Here at Pasty Central we share a unique connection to the copper mining era. Thankfully our occupation is a lot less hazardous, as we produce an increasing volume of the copper miner's favorite food. And this time of year our staff is especially busy preparing for the holidays, when pasties are the favorite gift of so many current and former Upper Michigan residents. By the way, Pasty Central is mentioned in a couple of current midwest publications this month, which you may have seen in Lake Superior Magazine and Traverse Magazine.

Be careful in all of your holiday travels. As I prepared today's Shoebox Memory I was reminded of that old slogan we don't hear much these days: Bring 'em back alive.

Have a good week :o)
Deb S. (Usedtobeayooper) on Sunday, November 26, 2006 - 09:15 am:

Saw the one in Lake Superior magazine, Charlie.

Sad about the teenagers caught in the blast. Any idea why they were there? Did they work there?

By william wright mattingly (Wrightmattingly) on Sunday, November 26, 2006 - 10:34 am:

Where, is all the snow. the ground should have a foot at lest.

By Paul H. Meier (Paul) on Sunday, November 26, 2006 - 11:59 am:

Deb S.,
Back in those days, education beyond 8th grade was not considered a necessity. Many families sent their boys 13-14 years old out into the work force. My Great-grandfather started working underground about that age.
Packing houses at a dynamite plant were not quite what we think of today. Rather than placing sticks of dynamite in a box, packing really was stuffing the loose dynamite pulp/paste into the waterproofed cardboard tubes that made a "stick" of dynamite. Best case, one survived and went home everyday with a "nitro" headache, worst case was what happened at Woodside.

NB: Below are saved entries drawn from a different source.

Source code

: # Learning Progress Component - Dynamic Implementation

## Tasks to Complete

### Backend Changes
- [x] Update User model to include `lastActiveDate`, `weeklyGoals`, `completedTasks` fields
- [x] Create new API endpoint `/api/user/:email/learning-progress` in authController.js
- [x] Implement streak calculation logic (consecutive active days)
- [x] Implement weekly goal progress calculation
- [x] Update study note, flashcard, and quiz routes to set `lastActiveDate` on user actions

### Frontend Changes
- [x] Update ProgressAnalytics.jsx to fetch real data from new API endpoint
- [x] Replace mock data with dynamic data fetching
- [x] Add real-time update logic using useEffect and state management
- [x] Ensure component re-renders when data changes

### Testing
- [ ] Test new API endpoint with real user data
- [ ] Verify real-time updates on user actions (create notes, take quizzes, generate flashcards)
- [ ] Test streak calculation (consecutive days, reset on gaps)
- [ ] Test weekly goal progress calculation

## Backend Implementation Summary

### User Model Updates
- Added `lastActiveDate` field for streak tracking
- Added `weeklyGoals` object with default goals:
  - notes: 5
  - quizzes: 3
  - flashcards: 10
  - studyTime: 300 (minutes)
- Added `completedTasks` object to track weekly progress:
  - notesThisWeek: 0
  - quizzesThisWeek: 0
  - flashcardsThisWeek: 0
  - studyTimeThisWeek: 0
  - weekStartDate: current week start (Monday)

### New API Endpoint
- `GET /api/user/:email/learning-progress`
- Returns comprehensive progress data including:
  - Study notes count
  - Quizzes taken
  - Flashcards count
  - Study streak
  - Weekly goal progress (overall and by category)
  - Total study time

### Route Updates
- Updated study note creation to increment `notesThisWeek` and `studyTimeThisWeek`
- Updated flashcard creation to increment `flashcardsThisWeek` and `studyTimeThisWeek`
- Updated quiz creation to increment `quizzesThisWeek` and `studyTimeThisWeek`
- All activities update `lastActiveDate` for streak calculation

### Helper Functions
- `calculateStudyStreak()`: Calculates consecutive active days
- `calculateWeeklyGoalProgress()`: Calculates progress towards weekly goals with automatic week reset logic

By Deb S. (Usedtobeayooper) on Sunday, November 26, 2006 - 12:05 pm:

Paul, Oh my gosh, that's awful!! Thank you for the history lesson. I had no idea they sent young kids out to do that stuff. I knew that most of them didn't finish school, cuz my grandparents didn't, but to have to go out and do that at that age is terrible. I guess a "nitro" headache would have been bad enough. Those poor parents! So sad!

By Eddyfitz (Eddyfitz) on Sunday, November 26, 2006 - 12:34 pm:

Paul, my father talked of walking to the Quincy reclimation plant to work in the Mason Location at the age of 13. The next year he "transferred" to the C & H smelter in Hubbell where we all grew up.

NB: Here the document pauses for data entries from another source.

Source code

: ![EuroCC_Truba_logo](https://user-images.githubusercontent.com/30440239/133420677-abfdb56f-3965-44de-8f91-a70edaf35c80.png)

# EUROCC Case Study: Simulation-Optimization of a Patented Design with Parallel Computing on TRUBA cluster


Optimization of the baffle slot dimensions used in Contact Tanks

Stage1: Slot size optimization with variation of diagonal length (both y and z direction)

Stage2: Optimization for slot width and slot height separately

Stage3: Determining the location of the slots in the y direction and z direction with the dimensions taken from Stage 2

By maija in Commerce Township (Maija) on Sunday, November 26, 2006 - 12:46 pm:

Thank you, Bill, for the most interesting history, and great pictures in your gallery.

Ironically, yesterday two 15-year-olds in Maine exploded two acid bombs in a Walmart full of people. They had planted other bombs as well, which didn't explode. (no critical injuries at the Walmart)

I only know of the early history of the Keweenaw through stories, and realize we may have a romantasized view of the times. (all those lovely homes!) But where is our world now?!

By Capt. Paul (Eclogite) on Sunday, November 26, 2006 - 02:14 pm:

In Quincy Mine, as in other mines in the Keweenaw, a young boy could start working underground at age 12 as a drillboy. Most likely, he was the son of a miner. If you go on the tour, the guides should tell you about the life of a drillboy. However, I can share that part of the tour here since I worked on the tours ;-)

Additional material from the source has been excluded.